Cross-modal Transformer: for fast and robust 3D object detection-AI-php.cn

Home

Technology peripherals

Cross-modal Transformer: for fast and robust 3D object detection

王林

Oct 10, 2023 pm 10:53 PM

ModelAutopilot

Cross-modal Transformer: for fast and robust 3D object detection

Currently, self-driving vehicles have been equipped with a variety of information collection sensors, such as lidar, millimeter-wave radar and camera sensors. From the current point of view, a variety of sensors have shown great development prospects in the perception tasks of autonomous driving.
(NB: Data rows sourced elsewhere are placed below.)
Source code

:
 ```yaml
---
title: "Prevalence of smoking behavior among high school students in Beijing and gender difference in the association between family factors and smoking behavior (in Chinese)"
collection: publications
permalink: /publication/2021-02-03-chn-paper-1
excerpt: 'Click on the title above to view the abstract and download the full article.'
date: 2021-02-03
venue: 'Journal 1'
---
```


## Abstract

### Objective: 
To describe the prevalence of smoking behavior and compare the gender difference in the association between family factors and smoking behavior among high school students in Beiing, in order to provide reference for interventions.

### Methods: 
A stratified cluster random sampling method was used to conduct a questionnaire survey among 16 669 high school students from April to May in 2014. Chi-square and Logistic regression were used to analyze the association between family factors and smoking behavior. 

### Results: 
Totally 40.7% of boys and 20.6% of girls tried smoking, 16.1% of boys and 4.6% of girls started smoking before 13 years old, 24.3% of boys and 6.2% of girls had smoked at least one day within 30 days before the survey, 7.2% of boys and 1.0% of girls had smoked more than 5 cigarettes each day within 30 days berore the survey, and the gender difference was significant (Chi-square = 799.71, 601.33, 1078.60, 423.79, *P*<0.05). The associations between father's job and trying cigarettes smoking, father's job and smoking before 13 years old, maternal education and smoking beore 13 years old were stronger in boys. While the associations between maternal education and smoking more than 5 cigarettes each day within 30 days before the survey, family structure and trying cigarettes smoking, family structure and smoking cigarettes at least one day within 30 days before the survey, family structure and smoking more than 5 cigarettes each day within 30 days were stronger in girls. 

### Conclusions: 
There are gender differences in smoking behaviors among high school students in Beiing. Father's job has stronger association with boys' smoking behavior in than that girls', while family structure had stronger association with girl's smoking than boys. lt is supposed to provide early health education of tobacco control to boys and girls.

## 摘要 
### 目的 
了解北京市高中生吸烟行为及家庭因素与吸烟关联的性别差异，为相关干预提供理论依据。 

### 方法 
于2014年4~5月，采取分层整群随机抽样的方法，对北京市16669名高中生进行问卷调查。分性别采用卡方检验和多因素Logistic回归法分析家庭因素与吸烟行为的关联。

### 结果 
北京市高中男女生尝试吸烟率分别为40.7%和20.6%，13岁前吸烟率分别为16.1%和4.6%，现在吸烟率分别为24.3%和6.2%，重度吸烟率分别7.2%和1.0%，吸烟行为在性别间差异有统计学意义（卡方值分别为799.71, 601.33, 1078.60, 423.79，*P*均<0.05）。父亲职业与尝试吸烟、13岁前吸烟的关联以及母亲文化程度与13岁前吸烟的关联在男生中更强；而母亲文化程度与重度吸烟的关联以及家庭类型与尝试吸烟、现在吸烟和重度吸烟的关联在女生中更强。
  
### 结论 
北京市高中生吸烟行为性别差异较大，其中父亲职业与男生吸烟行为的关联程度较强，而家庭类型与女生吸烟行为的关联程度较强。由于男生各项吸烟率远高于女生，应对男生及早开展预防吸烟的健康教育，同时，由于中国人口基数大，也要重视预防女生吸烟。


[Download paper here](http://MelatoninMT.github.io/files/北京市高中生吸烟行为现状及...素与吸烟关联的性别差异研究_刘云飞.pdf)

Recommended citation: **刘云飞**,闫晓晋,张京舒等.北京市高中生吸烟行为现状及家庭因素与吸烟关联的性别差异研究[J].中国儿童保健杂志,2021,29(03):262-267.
For example, the 2D image information collected by the camera captures rich semantic features, and the point cloud data collected by lidar can provide the accurate position information and geometric information of the object for the perception model. By making full use of the information obtained by different sensors, the occurrence of uncertainty factors in the autonomous driving perception process can be reduced, while the detection robustness of the perception model can be improved.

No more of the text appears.